The Mono Lake Committee recently received the Los Angeles Department of Water & Power’s (DWP) forecast for Mono Lake levels for the 2013 runoff year (April 1, 2013–March 31, 2014). The lake level forecast is primarily based on the preliminary April 1 runoff forecast of 66%, which makes this year officially “dry.”
Median levels of precipitation and evaporation are assumed, so after September the accuracy depends on how wet next fall and winter will be. The elevations in the table below are in feet above mean sea level.
The predicted lake levels for this summer around 6,381 feet are similar to what was observed in summer 2004 and winter 2009–10 (2004 and 2009 are shown above for comparison, but both were wetter years than this year). If the lake does drop to a fall low point of 6,380.4 feet, it would be the lowest Mono Lake has been since 1996.
This is the second dry year in a row. It follows a very warm year last year when Mono Lake dropped 1.8 feet, entirely erasing the rise in lake level from the previous wet year, and an extraordinary drop for recent decades (see more on this in the Spring & Summer Newsletter Lakewatch article—coming soon).
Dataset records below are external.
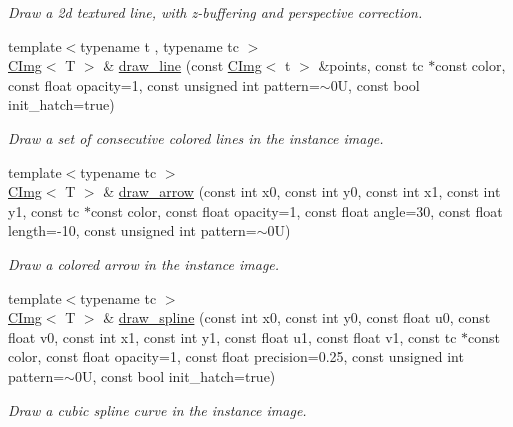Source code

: \begin{DoxyCompactItemize}
\begin{DoxyCompactList}\small\item\em Draw a 2d textured line, with z-\/buffering and perspective correction. \item\end{DoxyCompactList}\item 
{\footnotesize template$<$typename t , typename tc $>$ }\\\hyperlink{structcimg__library_1_1CImg}{CImg}$<$ T $>$ \& \hyperlink{structcimg__library_1_1CImg_af42f741d0f579a78f9f58d0d6499bc53}{draw\_\-line} (const \hyperlink{structcimg__library_1_1CImg}{CImg}$<$ t $>$ \&points, const tc $\ast$const color, const float opacity=1, const unsigned int pattern=$\sim$0U, const bool init\_\-hatch=true)
\begin{DoxyCompactList}\small\item\em Draw a set of consecutive colored lines in the instance image. \item\end{DoxyCompactList}\item 
{\footnotesize template$<$typename tc $>$ }\\\hyperlink{structcimg__library_1_1CImg}{CImg}$<$ T $>$ \& \hyperlink{structcimg__library_1_1CImg_a4955c7a5a132072f634ed9832b783f83}{draw\_\-arrow} (const int x0, const int y0, const int x1, const int y1, const tc $\ast$const color, const float opacity=1, const float angle=30, const float length=-\/10, const unsigned int pattern=$\sim$0U)
\begin{DoxyCompactList}\small\item\em Draw a colored arrow in the instance image. \item\end{DoxyCompactList}\item 
{\footnotesize template$<$typename tc $>$ }\\\hyperlink{structcimg__library_1_1CImg}{CImg}$<$ T $>$ \& \hyperlink{structcimg__library_1_1CImg_a2ff5e462fffb6048577ff02ac95431aa}{draw\_\-spline} (const int x0, const int y0, const float u0, const float v0, const int x1, const int y1, const float u1, const float v1, const tc $\ast$const color, const float opacity=1, const float precision=0.25, const unsigned int pattern=$\sim$0U, const bool init\_\-hatch=true)
\begin{DoxyCompactList}\small\item\em Draw a cubic spline curve in the instance image. \item\end{DoxyCompactList}\item 

\end{DoxyCompactItemize}
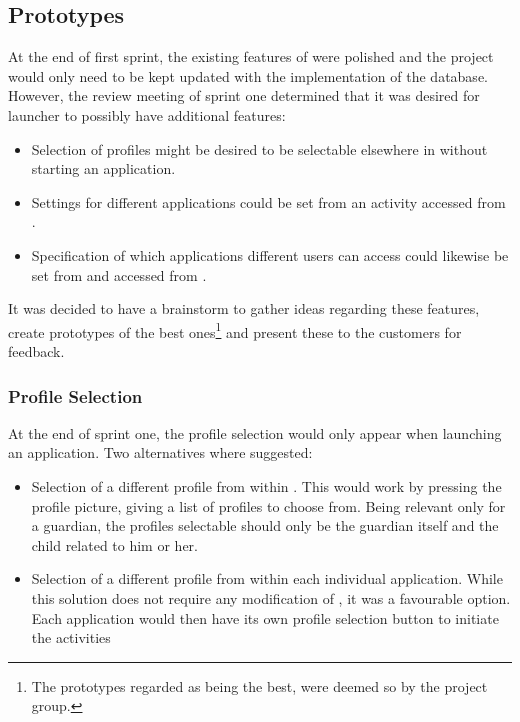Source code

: \subsection{Prototypes}\label{sec:sprint2:prototypes}

At the end of first sprint, the existing features of \launcher were polished and the project would only need to be kept updated with the implementation of the database. 
However, the review meeting of sprint one determined that it was desired for launcher to possibly have additional features:

\begin{itemize}
\item Selection of profiles might be desired to be selectable elsewhere in \launcher without starting an application.
\item Settings for different applications could be set from an activity accessed from \launcher.
\item Specification of which applications different users can access could likewise be set from and accessed from \launcher.
\end{itemize}

It was decided to have a brainstorm to gather ideas regarding these features, create prototypes of the best ones\footnote{The prototypes regarded as being the best, were deemed so by the project group.} and present these to the customers for feedback.

\subsubsection{Profile Selection}

At the end of sprint one, the profile selection would only appear when launching an application.
Two alternatives where suggested:

\begin{itemize}
\item Selection of a different profile from within \launcher.
This would work by pressing the profile picture, giving a list of profiles to choose from.
Being relevant only for a guardian, the profiles selectable should only be the guardian itself and the child related to him or her.

\item Selection of a different profile from within each individual application.
While this solution does not require any modification of \launcher, it was a favourable option.
Each application would then have its own profile selection button to initiate the activities
\end{itemize}

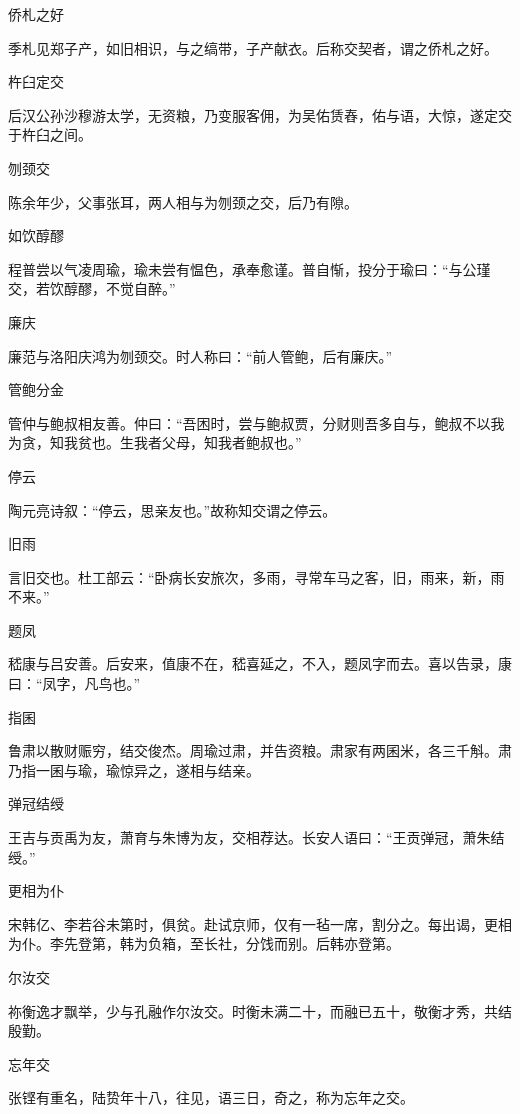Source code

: \documentclass[a4paper,12pt,UTF8,twoside]{ctexbook}
\begin{document}
    侨札之好
    
    季札见郑子产，如旧相识，与之缟带，子产献衣。后称交契者，谓之侨札之好。
    
    杵臼定交
    
    后汉公孙沙穆游太学，无资粮，乃变服客佣，为吴佑赁舂，佑与语，大惊，遂定交于杵臼之间。
    
    刎颈交
    
    陈余年少，父事张耳，两人相与为刎颈之交，后乃有隙。
    
    如饮醇醪
    
    程普尝以气凌周瑜，瑜未尝有愠色，承奉愈谨。普自惭，投分于瑜曰：“与公瑾交，若饮醇醪，不觉自醉。”
    
    廉庆
    
    廉范与洛阳庆鸿为刎颈交。时人称曰：“前人管鲍，后有廉庆。”
    
    管鲍分金
    
    管仲与鲍叔相友善。仲曰：“吾困时，尝与鲍叔贾，分财则吾多自与，鲍叔不以我为贪，知我贫也。生我者父母，知我者鲍叔也。”
    
    停云
    
    陶元亮诗叙：“停云，思亲友也。”故称知交谓之停云。
    
    旧雨
    
    言旧交也。杜工部云：“卧病长安旅次，多雨，寻常车马之客，旧，雨来，新，雨不来。”
    
    题凤
    
    嵇康与吕安善。后安来，值康不在，嵇喜延之，不入，题凤字而去。喜以告录，康曰：“凤字，凡鸟也。”
    
    指囷
    
    鲁肃以散财赈穷，结交俊杰。周瑜过肃，并告资粮。肃家有两囷米，各三千斛。肃乃指一囷与瑜，瑜惊异之，遂相与结亲。
    
    弹冠结绶
    
    王吉与贡禹为友，萧育与朱博为友，交相荐达。长安人语曰：“王贡弹冠，萧朱结绶。”
    
    更相为仆
    
    宋韩亿、李若谷未第时，俱贫。赴试京师，仅有一毡一席，割分之。每出谒，更相为仆。李先登第，韩为负箱，至长社，分饯而别。后韩亦登第。
    
    尔汝交
    
    祢衡逸才飘举，少与孔融作尔汝交。时衡未满二十，而融已五十，敬衡才秀，共结殷勤。
    
    忘年交
    
    张铿有重名，陆贽年十八，往见，语三日，奇之，称为忘年之交。
    
\end{document}
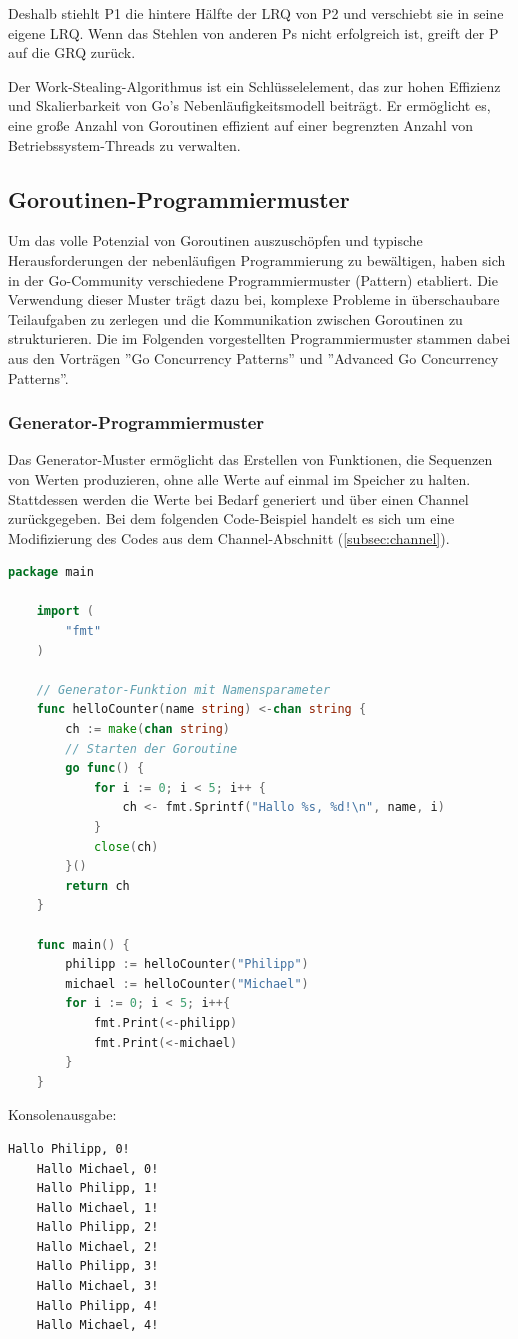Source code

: \documentclass[fontsize=12pt,paper=a4,twoside=semi,parskip=half-,headsepline,headinclude]{scrreprt}
\begin{document}
Deshalb stiehlt P1 die hintere Hälfte der LRQ von P2 und verschiebt sie in seine eigene LRQ. Wenn das Stehlen von anderen Ps nicht erfolgreich ist, greift der P auf die GRQ zurück.

Der Work-Stealing-Algorithmus ist ein Schlüsselelement, das zur hohen Effizienz und Skalierbarkeit von Go's Nebenläufigkeitsmodell beiträgt. Er ermöglicht es, eine große Anzahl von Goroutinen effizient auf einer begrenzten Anzahl von Betriebssystem-Threads zu verwalten.

\subsection{Goroutinen-Programmiermuster}

Um das volle Potenzial von Goroutinen auszuschöpfen und typische Herausforderungen der nebenläufigen Programmierung zu bewältigen, haben sich in der Go-Community verschiedene Programmiermuster (Pattern) etabliert. Die Verwendung dieser Muster trägt dazu bei, komplexe Probleme in überschaubare Teilaufgaben zu zerlegen und die Kommunikation zwischen Goroutinen zu strukturieren. Die im Folgenden vorgestellten Programmiermuster stammen dabei aus den Vorträgen ''Go Concurrency Patterns''\cite{Pike2012} und ''Advanced Go Concurrency Patterns''\cite{Ajmani2013}.

\subsubsection{Generator-Programmiermuster}
\label{subsubsec:generator}

Das Generator-Muster ermöglicht das Erstellen von Funktionen, die Sequenzen von Werten produzieren, ohne alle Werte auf einmal im Speicher zu halten. Stattdessen werden die Werte bei Bedarf generiert und über einen Channel zurückgegeben. Bei dem folgenden Code-Beispiel handelt es sich um eine Modifizierung des Codes aus dem Channel-Abschnitt (\ref{subsec:channel}).

\begin{lstlisting}[language=Go,extendedchars=true]
	package main
	
	import (
		"fmt"
	)

	// Generator-Funktion mit Namensparameter
	func helloCounter(name string) <-chan string {
		ch := make(chan string)
		// Starten der Goroutine
		go func() {
			for i := 0; i < 5; i++ {
				ch <- fmt.Sprintf("Hallo %s, %d!\n", name, i)
			}
			close(ch)
		}()
		return ch
	}

	func main() {
		philipp := helloCounter("Philipp")
		michael := helloCounter("Michael")
		for i := 0; i < 5; i++{
			fmt.Print(<-philipp)
			fmt.Print(<-michael)
		}
	}
\end{lstlisting}
Konsolenausgabe:
\begin{lstlisting}[frame=shadowbox, rulecolor=\color{black}, backgroundcolor=\color{gray!10}]
	Hallo Philipp, 0!
	Hallo Michael, 0!
	Hallo Philipp, 1!
	Hallo Michael, 1!
	Hallo Philipp, 2!
	Hallo Michael, 2!
	Hallo Philipp, 3!
	Hallo Michael, 3!
	Hallo Philipp, 4!
	Hallo Michael, 4!
\end{lstlisting}
\end{document}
As long as Mono Lake remains above 6,380.0 feet on April 1 each year, DWP is permitted to export 16,000 acre-feet of water during the runoff year. Exports are cut back to 4,500 acre-feet when Mono Lake is below 6,380.0 feet, and zero export is allowed any time the lake falls below 6,377 feet. Over the long term, the lake is currently rising to a target level of 6,392 feet above sea level, when export restrictions will change. It rises in wet years and falls in dry years, so the transition to the future management level is expected to take decades. After September 28, 2014 (20 years after the State Water Board’s Decision 1631 ordering the lake to rise) the State Water Board will hold a hearing on the lake’s condition.